For such a complex and demanding role like Butterfly, however, finding a mature soprano of 15 is impossible. So Novis' overall performance does deserve praise. She expertly acted out Butterfly's excessive emotional dependency on Pinkerton, and her anger at marriage broker Goro for spreading rumors about her illegitimate child, and gave the audience a real sense of her anguish.
However, Novis' affecting performance, (A for freedom of expression), runs counter to Japanese culture where feelings, even good ones, are not normally conveyed with the spontaneity and transparency that Butterfly displays.
This is perhaps the greatest flaw in Puccini's work and clearly also an irony given that Puccini was a leading proponent of realism in the verismo style.
The verismo movement in the last decades of the 18th century preferred plots based on contemporary life. This explains why he decided that a love story between a U.S. Navy lieutenant and a Japanese girl by American playwright David Belasco was suitable for an operatic treatment. But this does not explain why a Japanese girl should vent her emotions in such a decidedly Western manner.
If Puccini were confronted with this "why," he might answer, "I never studied Japanology," echoing the "I never studied ornithology" retort by Sharpless, the U.S. consul at Nagasaki, in answer to Butterfly's inquiry as to how often robins nest in America.
Sharpless comes to Butterfly three years after Pinkerton left her and promised to return. Pinkerton's ship will be arriving soon, Sharpless says, but he does not want to see her. He already has a "real American wife" (acted by an Indonesian girl who kept quiet and did not sing).
Feeling unable to tell the news to Butterfly, Sharpless (played by baritone Meurig Davies) asked her what she would do if her husband never returned. She could become a geisha again, she says -- or better still, die.
Sharpless advises her to marry Yamadori, a rich Japanese man whom Goro has proposed to her. Butterfly becomes angry at this piece of advice and introduces her child, Dolore (played by an Indonesian boy) whom Pinkerton has fathered.
At this point the audience burst into laughter again, the joke being that a marriage between a U.S. lieutenant and a Japanese geisha could result in a little Indonesian. They might also have been tickled at seeing the chubby little boy trying not to smile at the audience.
But the gross error here was this: the boy was obviously much too old, much older than three, probably closer to six. Meurig Davies explained to The Jakarta Post after the performance that the boy had arrived in the afternoon when the group was rehearsing and there was no way of getting a younger one. Sadly, the hilarity continued when Butterfly lugubriously imagines having to go begging with her child should Pinkerton abandon her (Che tua madre dovra).
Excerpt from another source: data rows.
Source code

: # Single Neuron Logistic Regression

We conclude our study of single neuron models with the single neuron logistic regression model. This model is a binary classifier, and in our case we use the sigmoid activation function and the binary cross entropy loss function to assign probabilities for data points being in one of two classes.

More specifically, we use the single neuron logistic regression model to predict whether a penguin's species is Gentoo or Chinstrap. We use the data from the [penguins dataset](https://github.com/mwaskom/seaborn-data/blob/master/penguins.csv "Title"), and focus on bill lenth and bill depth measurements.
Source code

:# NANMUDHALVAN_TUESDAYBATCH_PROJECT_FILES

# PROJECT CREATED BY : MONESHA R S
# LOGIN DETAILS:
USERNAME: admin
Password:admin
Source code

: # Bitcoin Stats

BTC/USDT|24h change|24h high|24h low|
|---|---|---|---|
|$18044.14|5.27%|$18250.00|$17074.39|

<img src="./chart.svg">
Pinkerton finally does arrive -- with his "real" American wife. But he does not meet Butterfly, who is sleeping after spending all night long waiting for him in her bridal gown. Pinkerton asks Sharpless to do whatever is necessary for Butterfly, then leaves, bidding farewell to this house full of reminders. Butterfly awakes to discover the ugly truth. Feeling betrayed and dishonored, Butterfly runs herself through with the sword her father used to perform hara-kiri, after embracing her child in an passionate farewell (Tu, piccolo, Addio!), handing him a miniature American flag and bandaging his eyes.
Madame Butterfly is the fourth performance of the Opera and Concert Production company at the Grand Hyatt Hotel Jakarta. Last year the company performed here twice, Georges Bizet's Carmen and Giovanni Paisiello's The Barber of Seville. Giuseppe Verdi's Aida had its first showing here in 1994. "Our next outing here, hopefully this year," the company's director, Barbara Segal, told The Post, "will be another Verdi opera, Rigoletto."